As demissões provocadas pelo corte de gastos nas empresas também podem ser prejudiciais para os funcionários que ficam, pois esses, muitas vezes, acabam acumulando funções, tornando-se os chamados trabalhadores-polvo. Isso está ocorrendo em diversos segmentos, no comércio, serviços e indústria. Sandro Vidotto, diretor de relações institucionais da regional Sorocaba da Associação Brasileira de Recursos Humanos (ABRH) e professor da Esamc Sorocaba, afirma que o funcionário multitarefa, mais que tendência, é uma necessidade em tempos de crise, mas isso deve ser uma alternativa temporária, alerta.
Implantar um funcionário-polvo deve ser emergencial e é preciso trabalhar para por fim a esta situação, pois, destaca Vidotto, as pessoas podem aguentar por um tempo uma carga maior de trabalho ou acrescentar mais atividades ao que já fazia, mas a manutenção dessa prática por muito tempo, irá levar a uma perda na qualidade e na produtividade, já que as tarefas precisam ser feitas apressadamente e, como consequência, terão menor nível de atenção. “Além disso, cedo ou tarde o estresse e outros problemas de saúde darão as caras”, afirma.
Um pouco de estresse, diz o especialista em RH, estimula a produtividade, aumenta a adrenalina, a atenção e a capacidade de realizar tarefas. No entanto, quando ele se torna contínuo, irá aparecer a insônia e com ela a irritabilidade, o cansaço e perda de atenção, que dependendo do nível de risco da atividade que a pessoa desempenha, certamente serão fortes antecedentes para acidentes de trabalho. Se essa rotina estressante continuar, lembra Vidotto, haverá manifestações físicas como gastrite, úlceras, infecções, dores de cabeça, pressão alta e até mesmo o derrame e o enfarte — situações que levarão ao afastamento para cuidar da saúde.
De acordo com Leandro Soares, secretário-geral do Sindicato dos Metalúrgicos de Sorocaba e Região (SMetal), para combater a criação de funcionários-polvo, o sindicato trabalha de quatro maneiras: estimula a denúncia dessas situações, negocia soluções com a empresa, organiza mobilizações de trabalhadores e entra com ações judiciais. “No caso dos processos trabalhistas, sempre que procedentes o desvio ou acúmulo de funções, temos obtido resultados positivos para o trabalhador.” Além de afetar a saúde e a integridade física do funcionário, o acúmulo de funções, destaca Soares, também impede a criação de novos postos de trabalho.
Segundo o Soares, recentemente um metalúrgico venceu uma ação contra a empresa que trabalhava por ser um funcionário-polvo. Ele conta que o homem operava uma empilhadeira sem estar treinado e habilitado para esse fim. “Ele trabalhava no almoxarifado de uma empresa, controlando entrada e saída de materiais. Com o enxugamento do quadro de funcionários, foi obrigado a operar empilhadeira para transportar e organizar produtos pesados.”
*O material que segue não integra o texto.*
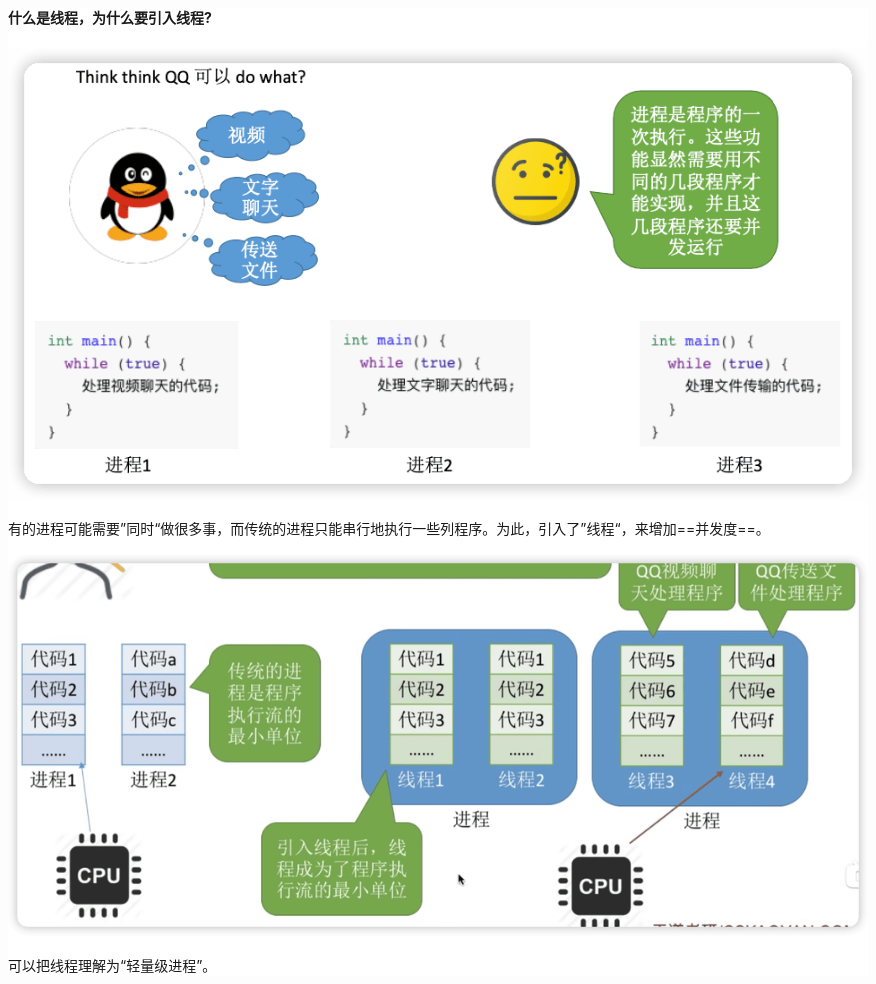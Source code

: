 

#### 什么是线程，为什么要引入线程?

![](images/image-20231029171415975.png)

有的进程可能需要”同时“做很多事，而传统的进程只能串行地执行一些列程序。为此，引入了”线程“，来增加==并发度==。

![](images/image-20231126201118233.png)

可以把线程理解为“轻量级进程”。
No cenário atual, segundo o representante do sindicato, o trabalhador é cobrado por resultados como se, sozinho, equivalesse a duas ou três pessoas; e muitas vezes exerce tarefas sem estar treinado para isso e sem ter oportunidade de se habilitar para essa outra função. Além disso, não recebe remuneração equivalente às funções que exerce. “Não acreditamos que a multifuncionalidade, nas condições impostas pela crise no emprego, torne o trabalhador um profissional mais completo”, afirma Soares.
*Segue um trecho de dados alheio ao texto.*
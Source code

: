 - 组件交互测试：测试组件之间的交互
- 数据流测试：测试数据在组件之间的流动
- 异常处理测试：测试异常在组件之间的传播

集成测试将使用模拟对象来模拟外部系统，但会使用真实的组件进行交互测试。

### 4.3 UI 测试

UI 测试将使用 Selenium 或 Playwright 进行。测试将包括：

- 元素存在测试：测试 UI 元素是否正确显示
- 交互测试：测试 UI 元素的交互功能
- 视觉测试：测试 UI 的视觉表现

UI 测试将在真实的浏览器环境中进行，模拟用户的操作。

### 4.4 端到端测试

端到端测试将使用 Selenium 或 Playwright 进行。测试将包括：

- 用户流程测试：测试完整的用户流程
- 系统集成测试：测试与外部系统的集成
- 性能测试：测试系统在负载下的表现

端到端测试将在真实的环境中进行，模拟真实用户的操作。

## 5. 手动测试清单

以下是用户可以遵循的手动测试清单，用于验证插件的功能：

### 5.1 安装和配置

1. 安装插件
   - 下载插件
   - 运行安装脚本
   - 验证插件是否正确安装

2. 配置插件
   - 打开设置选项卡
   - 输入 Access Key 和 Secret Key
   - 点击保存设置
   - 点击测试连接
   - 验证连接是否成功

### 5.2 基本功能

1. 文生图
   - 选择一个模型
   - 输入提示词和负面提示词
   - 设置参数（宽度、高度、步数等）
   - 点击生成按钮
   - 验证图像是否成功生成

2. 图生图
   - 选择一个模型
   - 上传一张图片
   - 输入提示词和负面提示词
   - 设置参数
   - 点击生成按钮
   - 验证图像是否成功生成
Sindicatos do comércio divergem
No setor comercial, a presença de trabalhadores-polvo seria comum. Em uma loja, por exemplo, o mesmo funcionário pode ser responsável pelas compras, controle do caixa e também pelo atendimento. Segundo Ruy Queiroz de Amorim, presidente do Sindicato dos Comerciários de Sorocaba e Região (Sincomerciários), denúncias nesse segmento são feitas com frequência. Já o presidente do Sindicato do Comércio Varejista de Sorocaba (Sincomércio), Fernando Soranz, afirma que a prática de atribuir diversas atividades ao mesmo empregado não ocorre.
Para Soranz, do sindicato patronal, a informação de que trabalhadores acumulam funções por conta das demissões de outros funcionários, não passa de especulação. “Chequei os dados do sindicato e não temos nenhum caso desse tipo”, afirma. Segundo ele, no comércio varejista as empresas têm os departamentos administrativos e de vendas e os empregados atuam conforme a área para a qual foram contratados.
Os comércios de menor porte, afirma Amorim, são os que mais cometem irregularidades, entre elas o desvio de função e carga horária excessiva. O Sincomerciários, quando é informado sobre esse tipo de prática primeiro tenta o diálogo com a empresa, diz Amorim. “No caso de grandes redes de magazine, nós já encaminhamos até para o Ministério Público.” O presidente do Sincomerciários afirma que a crise não pode ser usada como pretexto para expor o trabalhador a duplas ou triplas funções.
Relatos
Jaqueline arrumou o primeiro emprego há dois anos em um pequeno mercado na região oeste de Sorocaba e quando entrou na empresa tinha mais cinco colegas de trabalho. Hoje divide as tarefas apenas com mais duas pessoas e diz se sentir pressionada. “Nem podemos reclamar, pois do jeito que está eles arrumam outra pessoa para colocar no meu lugar rapidamente”, avalia. Além de trabalhar no caixa, a jovem também atende no balcão de frios e faz reposição de produtos. Quando é necessário, ela também atende os entregadores de mercadoria.
Cansado de acumular funções e trabalhar até 14 horas por dia, Felipe pediu demissão da serralheria que atuava, na zona norte de Sorocaba, e hoje pega alguns serviços para fazer em casa. “Além de fazer os portões ou outras encomendas, eu também tinha que fazer a entrega, muitas vezes sozinho, e precisava carregar muito peso e comecei a sentir muitas dores nos braços e nas costas”, reclama. A renda, conta, diminuiu cerca de 20%, mas hoje ele afirma que sua saúde está melhor e tem mais qualidade de vida.
Os trabalhadores entrevistados tiveram os nomes alterados para preservar suas identidades.